• **TASK TO COMPLETE**: In the entries below, which lines run from the one containing "a source of errors." to the one containing "verify if it"? Copy exactly those lines, ends included, and no others.

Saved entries
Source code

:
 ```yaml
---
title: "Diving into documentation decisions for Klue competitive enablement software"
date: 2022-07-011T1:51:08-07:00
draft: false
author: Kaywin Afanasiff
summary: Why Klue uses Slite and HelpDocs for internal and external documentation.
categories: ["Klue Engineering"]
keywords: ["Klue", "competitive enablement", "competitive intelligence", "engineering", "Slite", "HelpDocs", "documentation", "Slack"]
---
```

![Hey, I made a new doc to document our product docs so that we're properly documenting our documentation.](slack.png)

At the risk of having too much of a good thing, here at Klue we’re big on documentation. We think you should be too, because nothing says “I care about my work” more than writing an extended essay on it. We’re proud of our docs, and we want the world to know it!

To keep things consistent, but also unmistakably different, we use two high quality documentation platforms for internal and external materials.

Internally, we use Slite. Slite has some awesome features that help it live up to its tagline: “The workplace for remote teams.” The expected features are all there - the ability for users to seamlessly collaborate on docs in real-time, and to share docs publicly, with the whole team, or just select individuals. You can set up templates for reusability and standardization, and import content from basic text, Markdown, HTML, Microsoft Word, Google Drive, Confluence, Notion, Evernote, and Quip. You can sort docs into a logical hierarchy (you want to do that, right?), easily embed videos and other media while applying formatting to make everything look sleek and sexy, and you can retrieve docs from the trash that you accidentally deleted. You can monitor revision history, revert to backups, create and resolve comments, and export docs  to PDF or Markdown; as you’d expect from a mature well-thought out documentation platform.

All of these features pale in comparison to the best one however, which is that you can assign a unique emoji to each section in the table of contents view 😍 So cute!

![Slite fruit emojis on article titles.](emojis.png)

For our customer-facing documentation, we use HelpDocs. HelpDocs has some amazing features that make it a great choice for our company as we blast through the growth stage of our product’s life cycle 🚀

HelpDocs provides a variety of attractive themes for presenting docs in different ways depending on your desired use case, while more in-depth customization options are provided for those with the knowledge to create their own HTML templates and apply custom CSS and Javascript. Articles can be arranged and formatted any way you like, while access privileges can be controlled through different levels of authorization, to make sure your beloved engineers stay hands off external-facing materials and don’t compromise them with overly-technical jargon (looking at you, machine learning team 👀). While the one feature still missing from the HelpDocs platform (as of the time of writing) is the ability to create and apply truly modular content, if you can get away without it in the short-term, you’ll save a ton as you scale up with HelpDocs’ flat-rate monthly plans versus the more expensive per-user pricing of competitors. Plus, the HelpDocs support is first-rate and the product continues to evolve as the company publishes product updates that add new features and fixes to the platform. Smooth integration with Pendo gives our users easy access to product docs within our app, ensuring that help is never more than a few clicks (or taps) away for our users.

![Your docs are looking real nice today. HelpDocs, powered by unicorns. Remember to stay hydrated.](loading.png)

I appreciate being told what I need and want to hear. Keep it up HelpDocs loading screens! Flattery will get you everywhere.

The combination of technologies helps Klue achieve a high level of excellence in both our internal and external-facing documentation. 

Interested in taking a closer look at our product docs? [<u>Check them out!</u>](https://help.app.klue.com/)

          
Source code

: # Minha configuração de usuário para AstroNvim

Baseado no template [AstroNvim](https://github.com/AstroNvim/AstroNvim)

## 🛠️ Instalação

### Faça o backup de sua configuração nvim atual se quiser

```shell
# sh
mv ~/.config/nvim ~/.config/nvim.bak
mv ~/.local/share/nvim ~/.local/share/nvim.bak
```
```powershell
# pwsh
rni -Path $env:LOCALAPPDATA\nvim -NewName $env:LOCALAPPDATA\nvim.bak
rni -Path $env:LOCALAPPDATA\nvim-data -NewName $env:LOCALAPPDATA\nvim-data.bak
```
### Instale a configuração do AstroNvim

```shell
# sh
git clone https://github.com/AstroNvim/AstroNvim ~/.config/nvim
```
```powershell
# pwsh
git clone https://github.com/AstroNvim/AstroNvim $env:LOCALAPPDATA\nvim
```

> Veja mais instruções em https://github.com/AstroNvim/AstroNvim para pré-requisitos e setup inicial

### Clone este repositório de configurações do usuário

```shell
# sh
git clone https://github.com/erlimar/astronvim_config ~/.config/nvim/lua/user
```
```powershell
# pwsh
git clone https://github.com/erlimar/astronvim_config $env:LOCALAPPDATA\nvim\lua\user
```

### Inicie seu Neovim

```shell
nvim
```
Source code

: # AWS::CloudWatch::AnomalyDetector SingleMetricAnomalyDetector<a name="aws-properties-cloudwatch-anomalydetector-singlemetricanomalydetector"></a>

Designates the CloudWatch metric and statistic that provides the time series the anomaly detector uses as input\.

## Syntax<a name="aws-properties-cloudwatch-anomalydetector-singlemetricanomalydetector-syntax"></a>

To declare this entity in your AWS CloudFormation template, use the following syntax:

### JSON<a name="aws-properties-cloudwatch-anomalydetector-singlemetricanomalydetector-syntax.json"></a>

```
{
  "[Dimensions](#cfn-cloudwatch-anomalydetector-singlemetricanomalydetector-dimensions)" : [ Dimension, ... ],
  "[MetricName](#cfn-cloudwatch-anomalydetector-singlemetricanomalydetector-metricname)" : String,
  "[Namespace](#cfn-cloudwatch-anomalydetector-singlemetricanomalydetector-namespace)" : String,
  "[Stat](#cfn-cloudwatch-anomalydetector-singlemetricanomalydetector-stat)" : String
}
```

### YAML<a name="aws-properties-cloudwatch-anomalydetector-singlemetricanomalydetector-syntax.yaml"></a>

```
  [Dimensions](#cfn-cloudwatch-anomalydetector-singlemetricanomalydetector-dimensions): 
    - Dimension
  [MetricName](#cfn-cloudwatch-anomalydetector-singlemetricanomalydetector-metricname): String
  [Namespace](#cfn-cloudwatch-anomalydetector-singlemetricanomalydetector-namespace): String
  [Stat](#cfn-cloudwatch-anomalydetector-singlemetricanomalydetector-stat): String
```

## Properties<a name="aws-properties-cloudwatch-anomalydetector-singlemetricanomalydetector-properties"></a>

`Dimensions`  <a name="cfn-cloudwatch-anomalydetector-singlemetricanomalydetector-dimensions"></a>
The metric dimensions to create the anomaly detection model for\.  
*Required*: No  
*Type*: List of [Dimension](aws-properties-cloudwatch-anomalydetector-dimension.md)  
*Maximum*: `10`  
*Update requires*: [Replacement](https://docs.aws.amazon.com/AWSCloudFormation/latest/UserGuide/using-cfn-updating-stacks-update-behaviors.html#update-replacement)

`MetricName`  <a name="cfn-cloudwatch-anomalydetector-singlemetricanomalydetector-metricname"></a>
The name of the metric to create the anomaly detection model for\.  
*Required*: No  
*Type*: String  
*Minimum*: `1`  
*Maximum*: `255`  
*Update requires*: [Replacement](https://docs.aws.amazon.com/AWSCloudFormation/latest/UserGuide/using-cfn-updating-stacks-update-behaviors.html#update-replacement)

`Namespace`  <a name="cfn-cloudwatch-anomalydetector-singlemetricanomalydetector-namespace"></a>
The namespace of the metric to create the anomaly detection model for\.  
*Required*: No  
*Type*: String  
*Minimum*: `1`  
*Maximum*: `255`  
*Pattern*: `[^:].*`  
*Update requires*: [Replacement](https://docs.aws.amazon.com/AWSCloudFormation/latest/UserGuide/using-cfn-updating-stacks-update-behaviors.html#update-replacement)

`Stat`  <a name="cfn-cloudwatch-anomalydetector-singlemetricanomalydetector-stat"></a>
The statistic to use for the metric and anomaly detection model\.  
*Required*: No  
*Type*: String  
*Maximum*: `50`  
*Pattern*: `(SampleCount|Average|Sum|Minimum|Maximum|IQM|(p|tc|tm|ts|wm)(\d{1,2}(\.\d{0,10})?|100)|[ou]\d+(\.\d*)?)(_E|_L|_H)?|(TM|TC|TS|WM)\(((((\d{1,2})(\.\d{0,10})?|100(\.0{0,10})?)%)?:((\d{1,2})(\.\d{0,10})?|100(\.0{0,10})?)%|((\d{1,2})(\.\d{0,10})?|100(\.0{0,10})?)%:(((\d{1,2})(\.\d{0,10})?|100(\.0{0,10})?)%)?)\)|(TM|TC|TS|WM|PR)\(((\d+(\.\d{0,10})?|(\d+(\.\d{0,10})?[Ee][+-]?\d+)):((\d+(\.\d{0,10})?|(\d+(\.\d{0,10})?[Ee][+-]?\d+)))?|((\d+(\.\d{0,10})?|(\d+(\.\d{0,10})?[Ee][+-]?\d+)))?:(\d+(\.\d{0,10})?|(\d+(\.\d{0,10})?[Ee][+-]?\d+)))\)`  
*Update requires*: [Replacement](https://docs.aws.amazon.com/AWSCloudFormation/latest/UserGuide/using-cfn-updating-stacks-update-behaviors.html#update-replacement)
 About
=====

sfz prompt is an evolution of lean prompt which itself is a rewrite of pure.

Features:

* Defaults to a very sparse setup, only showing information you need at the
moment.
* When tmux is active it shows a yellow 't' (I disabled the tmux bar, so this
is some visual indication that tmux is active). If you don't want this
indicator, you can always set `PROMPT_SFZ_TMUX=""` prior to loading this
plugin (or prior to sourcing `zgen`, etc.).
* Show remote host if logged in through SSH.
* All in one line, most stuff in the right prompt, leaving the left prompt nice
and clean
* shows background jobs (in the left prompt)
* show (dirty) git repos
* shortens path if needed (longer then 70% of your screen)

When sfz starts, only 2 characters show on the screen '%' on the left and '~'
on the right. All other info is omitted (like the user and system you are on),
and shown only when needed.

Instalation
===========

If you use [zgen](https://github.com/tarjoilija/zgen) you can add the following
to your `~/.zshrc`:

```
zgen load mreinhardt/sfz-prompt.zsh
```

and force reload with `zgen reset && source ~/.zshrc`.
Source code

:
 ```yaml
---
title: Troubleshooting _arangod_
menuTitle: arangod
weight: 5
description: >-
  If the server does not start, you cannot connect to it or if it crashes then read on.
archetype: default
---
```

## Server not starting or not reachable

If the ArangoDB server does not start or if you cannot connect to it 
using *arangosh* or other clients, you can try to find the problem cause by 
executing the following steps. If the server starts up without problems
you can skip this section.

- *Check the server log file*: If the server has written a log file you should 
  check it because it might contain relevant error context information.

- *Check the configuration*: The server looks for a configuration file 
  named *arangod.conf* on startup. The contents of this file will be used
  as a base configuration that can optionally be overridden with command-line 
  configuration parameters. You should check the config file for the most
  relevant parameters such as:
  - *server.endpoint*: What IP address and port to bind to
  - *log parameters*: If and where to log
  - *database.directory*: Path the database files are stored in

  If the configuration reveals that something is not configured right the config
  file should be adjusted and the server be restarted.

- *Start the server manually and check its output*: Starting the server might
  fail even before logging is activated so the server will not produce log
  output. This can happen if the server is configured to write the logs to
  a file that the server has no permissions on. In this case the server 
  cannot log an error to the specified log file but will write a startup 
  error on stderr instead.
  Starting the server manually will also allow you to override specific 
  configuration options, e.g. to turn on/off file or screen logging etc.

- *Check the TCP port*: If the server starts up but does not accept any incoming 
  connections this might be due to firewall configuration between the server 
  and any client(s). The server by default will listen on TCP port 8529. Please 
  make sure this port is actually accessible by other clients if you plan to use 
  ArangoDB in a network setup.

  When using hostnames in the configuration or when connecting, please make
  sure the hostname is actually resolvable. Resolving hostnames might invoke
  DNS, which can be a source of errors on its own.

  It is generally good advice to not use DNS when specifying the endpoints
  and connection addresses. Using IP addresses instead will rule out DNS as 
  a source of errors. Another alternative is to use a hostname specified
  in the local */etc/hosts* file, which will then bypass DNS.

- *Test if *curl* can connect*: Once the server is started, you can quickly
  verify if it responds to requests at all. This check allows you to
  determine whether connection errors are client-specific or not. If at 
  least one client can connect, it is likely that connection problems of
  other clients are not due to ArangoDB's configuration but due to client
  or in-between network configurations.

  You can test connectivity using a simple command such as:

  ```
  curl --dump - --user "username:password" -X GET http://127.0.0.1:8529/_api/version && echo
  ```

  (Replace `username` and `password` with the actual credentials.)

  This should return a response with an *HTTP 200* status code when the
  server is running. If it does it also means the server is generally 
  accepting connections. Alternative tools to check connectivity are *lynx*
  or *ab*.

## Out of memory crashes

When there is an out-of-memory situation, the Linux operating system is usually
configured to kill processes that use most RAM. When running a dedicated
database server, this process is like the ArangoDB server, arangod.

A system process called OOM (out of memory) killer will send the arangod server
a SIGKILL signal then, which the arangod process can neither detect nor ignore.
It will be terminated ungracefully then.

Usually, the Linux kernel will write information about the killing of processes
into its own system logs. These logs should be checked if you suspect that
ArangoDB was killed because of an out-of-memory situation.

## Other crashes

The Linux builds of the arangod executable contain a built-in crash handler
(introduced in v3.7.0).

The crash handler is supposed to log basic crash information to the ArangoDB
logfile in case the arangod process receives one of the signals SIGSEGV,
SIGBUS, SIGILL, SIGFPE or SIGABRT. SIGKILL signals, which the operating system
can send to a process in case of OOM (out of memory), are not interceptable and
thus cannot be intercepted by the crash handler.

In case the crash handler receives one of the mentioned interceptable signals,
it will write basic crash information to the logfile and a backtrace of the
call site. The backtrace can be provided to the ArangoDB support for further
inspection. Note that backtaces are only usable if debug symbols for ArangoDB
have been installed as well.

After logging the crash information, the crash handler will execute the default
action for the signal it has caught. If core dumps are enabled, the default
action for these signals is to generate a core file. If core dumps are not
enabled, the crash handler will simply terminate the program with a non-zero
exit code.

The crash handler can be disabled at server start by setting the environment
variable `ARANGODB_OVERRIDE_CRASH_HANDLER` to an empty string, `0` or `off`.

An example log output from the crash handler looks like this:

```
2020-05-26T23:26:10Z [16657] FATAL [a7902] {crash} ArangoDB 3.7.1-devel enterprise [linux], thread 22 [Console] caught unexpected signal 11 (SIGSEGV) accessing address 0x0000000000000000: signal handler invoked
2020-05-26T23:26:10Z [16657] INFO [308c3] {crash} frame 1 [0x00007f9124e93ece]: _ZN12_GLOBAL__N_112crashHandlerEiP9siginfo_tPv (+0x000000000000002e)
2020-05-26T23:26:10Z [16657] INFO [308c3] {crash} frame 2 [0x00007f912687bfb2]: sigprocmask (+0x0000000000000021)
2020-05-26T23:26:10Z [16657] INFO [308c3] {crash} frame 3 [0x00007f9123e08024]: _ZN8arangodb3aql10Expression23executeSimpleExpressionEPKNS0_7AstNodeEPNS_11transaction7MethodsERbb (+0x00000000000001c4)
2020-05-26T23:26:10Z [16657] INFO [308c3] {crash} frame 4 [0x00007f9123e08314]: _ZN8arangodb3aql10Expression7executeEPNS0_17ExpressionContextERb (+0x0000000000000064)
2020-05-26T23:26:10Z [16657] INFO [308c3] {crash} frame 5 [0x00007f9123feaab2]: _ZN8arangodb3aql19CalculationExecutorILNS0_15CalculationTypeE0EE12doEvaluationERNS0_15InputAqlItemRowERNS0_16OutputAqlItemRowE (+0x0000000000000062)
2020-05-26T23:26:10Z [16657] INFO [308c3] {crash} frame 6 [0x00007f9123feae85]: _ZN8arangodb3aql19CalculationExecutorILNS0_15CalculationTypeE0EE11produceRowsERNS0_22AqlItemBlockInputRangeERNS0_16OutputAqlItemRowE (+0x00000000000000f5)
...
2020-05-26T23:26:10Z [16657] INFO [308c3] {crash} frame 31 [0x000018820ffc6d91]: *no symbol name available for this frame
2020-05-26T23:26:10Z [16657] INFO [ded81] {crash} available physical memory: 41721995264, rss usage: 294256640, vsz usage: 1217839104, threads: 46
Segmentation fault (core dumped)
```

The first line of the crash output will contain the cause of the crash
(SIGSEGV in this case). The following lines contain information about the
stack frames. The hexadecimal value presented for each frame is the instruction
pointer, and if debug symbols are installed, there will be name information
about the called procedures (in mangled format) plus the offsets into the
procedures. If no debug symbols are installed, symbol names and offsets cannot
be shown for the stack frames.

• **RESPONSE AREA**:
  a source of errors. Another alternative is to use a hostname specified
  in the local */etc/hosts* file, which will then bypass DNS.

- *Test if *curl* can connect*: Once the server is started, you can quickly
  verify if it responds to requests at all. This check allows you to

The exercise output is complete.